(Requirement) Repeat all the data exactly, and where a record holds a picture, leave that picture out.

━━━━━━━━━━━━━━━━━━━━

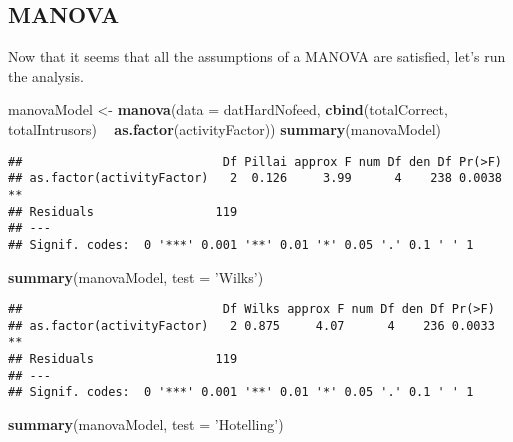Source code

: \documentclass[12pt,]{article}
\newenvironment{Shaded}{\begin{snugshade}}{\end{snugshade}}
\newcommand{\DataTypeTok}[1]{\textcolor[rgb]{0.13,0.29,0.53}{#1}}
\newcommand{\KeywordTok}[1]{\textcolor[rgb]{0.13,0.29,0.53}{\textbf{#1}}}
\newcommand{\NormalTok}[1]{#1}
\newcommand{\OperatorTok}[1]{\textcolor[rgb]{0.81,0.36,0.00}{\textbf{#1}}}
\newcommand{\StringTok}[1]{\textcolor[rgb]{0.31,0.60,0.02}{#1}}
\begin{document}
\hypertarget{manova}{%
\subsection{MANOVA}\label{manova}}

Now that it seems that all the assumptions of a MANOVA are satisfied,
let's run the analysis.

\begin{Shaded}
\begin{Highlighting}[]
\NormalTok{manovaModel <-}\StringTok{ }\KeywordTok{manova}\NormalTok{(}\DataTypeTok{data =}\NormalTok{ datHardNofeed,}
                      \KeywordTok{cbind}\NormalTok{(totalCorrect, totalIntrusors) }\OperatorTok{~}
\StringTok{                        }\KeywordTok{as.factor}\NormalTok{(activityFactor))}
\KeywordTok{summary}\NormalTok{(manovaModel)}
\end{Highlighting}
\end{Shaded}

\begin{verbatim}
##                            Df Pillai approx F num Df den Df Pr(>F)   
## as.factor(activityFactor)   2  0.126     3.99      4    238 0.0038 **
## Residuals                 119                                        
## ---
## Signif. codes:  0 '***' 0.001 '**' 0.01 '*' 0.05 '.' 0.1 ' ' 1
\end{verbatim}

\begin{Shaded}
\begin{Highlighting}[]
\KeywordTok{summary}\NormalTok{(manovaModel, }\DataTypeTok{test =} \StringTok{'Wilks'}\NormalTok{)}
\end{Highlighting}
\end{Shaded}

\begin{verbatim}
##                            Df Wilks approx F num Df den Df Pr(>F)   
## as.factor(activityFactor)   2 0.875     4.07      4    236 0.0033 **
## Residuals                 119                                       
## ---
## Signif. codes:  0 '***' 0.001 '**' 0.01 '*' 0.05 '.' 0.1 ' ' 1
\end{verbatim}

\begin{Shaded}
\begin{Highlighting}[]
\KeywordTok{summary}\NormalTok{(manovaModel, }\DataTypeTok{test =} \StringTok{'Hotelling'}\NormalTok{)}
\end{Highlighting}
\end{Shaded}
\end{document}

━━━━━━━━━━━━━━━━━━━━

(Output)
Source code

: \documentclass[12pt,]{article}
\newenvironment{Shaded}{\begin{snugshade}}{\end{snugshade}}
\newcommand{\DataTypeTok}[1]{\textcolor[rgb]{0.13,0.29,0.53}{#1}}
\newcommand{\KeywordTok}[1]{\textcolor[rgb]{0.13,0.29,0.53}{\textbf{#1}}}
\newcommand{\NormalTok}[1]{#1}
\newcommand{\OperatorTok}[1]{\textcolor[rgb]{0.81,0.36,0.00}{\textbf{#1}}}
\newcommand{\StringTok}[1]{\textcolor[rgb]{0.31,0.60,0.02}{#1}}
\begin{document}
\hypertarget{manova}{%
\subsection{MANOVA}\label{manova}}

Now that it seems that all the assumptions of a MANOVA are satisfied,
let's run the analysis.

\begin{Shaded}
\begin{Highlighting}[]
\NormalTok{manovaModel <-}\StringTok{ }\KeywordTok{manova}\NormalTok{(}\DataTypeTok{data =}\NormalTok{ datHardNofeed,}
                      \KeywordTok{cbind}\NormalTok{(totalCorrect, totalIntrusors) }\OperatorTok{~}
\StringTok{                        }\KeywordTok{as.factor}\NormalTok{(activityFactor))}
\KeywordTok{summary}\NormalTok{(manovaModel)}
\end{Highlighting}
\end{Shaded}

\begin{verbatim}
##                            Df Pillai approx F num Df den Df Pr(>F)   
## as.factor(activityFactor)   2  0.126     3.99      4    238 0.0038 **
## Residuals                 119                                        
## ---
## Signif. codes:  0 '***' 0.001 '**' 0.01 '*' 0.05 '.' 0.1 ' ' 1
\end{verbatim}

\begin{Shaded}
\begin{Highlighting}[]
\KeywordTok{summary}\NormalTok{(manovaModel, }\DataTypeTok{test =} \StringTok{'Wilks'}\NormalTok{)}
\end{Highlighting}
\end{Shaded}

\begin{verbatim}
##                            Df Wilks approx F num Df den Df Pr(>F)   
## as.factor(activityFactor)   2 0.875     4.07      4    236 0.0033 **
## Residuals                 119                                       
## ---
## Signif. codes:  0 '***' 0.001 '**' 0.01 '*' 0.05 '.' 0.1 ' ' 1
\end{verbatim}

\begin{Shaded}
\begin{Highlighting}[]
\KeywordTok{summary}\NormalTok{(manovaModel, }\DataTypeTok{test =} \StringTok{'Hotelling'}\NormalTok{)}
\end{Highlighting}
\end{Shaded}
\end{document}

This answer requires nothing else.